If I were building a hosting infrastructure this is probably the way I would do it. Joyent is setup this way (roughly, with the caveat that they have a lot of different configurations because of various hosting options and types they’ve offered over the years), and they have historically excellent reliability…and they do it with less expenditure than most of their competitors, I’d bet. (They are not publicly traded and I don’t have any inside information on their finances, so I don’t know their actual margins, but I get the feeling they’re pretty good.)
Another option is simple backups, which is what we do for Virtualmin.com, and what you’re describing and probably the right choice for your current infrastructure. It’d take us about an hour to bring Virtualmin back online if we lost our server, and it would involve some DNS changes (and for some folks, Virtualmin would be offline for longer than an hour, due to propagation time and DNS caching misconfiguration at some ISPs). But, if you can avoid DNS changes, it’s a win–if a server is dead, why not bring a new one back up on the same IP? We probably don’t have that privilege, since we only have two spare servers and they are in different data centers, and it sounds like you don’t have that privilege either.

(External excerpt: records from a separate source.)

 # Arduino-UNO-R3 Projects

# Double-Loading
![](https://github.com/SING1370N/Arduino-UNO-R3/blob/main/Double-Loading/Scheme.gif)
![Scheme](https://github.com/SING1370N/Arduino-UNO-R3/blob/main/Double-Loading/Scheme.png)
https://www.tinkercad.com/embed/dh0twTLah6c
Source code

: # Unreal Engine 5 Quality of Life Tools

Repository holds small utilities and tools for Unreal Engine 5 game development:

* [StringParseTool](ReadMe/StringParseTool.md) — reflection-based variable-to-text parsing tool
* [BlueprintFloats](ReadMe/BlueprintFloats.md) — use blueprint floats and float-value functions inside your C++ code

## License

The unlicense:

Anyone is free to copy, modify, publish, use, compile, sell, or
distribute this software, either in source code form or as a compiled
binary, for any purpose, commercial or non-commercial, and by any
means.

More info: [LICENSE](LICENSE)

Of course, if you’re talking atomic bomb scenarios (or flood, fire, earthquake, etc.), that takes down the whole data center of your primary server, then you’re going to have to change DNS and accept some downtime no matter what.
But, you shouldn’t need to delete anything on the secondary DNS server–assuming your new primary is configured the same as the old primary, when you bring in the backups it ought to update the secondary server with the new IP, I think (if not, it’s probably bug-like and ought to be fixed). Updating glue records should be viewed as an absolute last resort…note that DNS is a reliable protocol by design. If one server goes down, it’s OK. The secondary will get all the requests while the primary is out to lunch. It might be a little slower, but it won’t stop service. So don’t touch those glue records if you’ll be bringing the old IP back into service in the future.
It sounds like you’ve already followed the docs on a hold and forward backup MX server, and the DNS Slave auto-configuration, so you should only need to worry about getting the primary back online (either new hardware of recovering the old server) as quickly as possible…so just worry about getting the data in place on the new server and the secondary DNS server pointing to the new IP(s).
The only unavoidable negative in this kind of deployment is that you almost certainly will lose (some) data. Assuming daily backups, the time since your last backup and the failure could mean as much as 23+ hours worth of data lost to the void. Averages tell us that it’ll be less than this (the mean I guess would be about 12 hours), of course, but it is an unavoidable bit of data loss…unless the disk isn’t what failed, or the data can otherwise be recovered.
In short, don’t be overly concerned about DNS–it’s the most reliable part of your infrastructure, by default. User data is the hard part.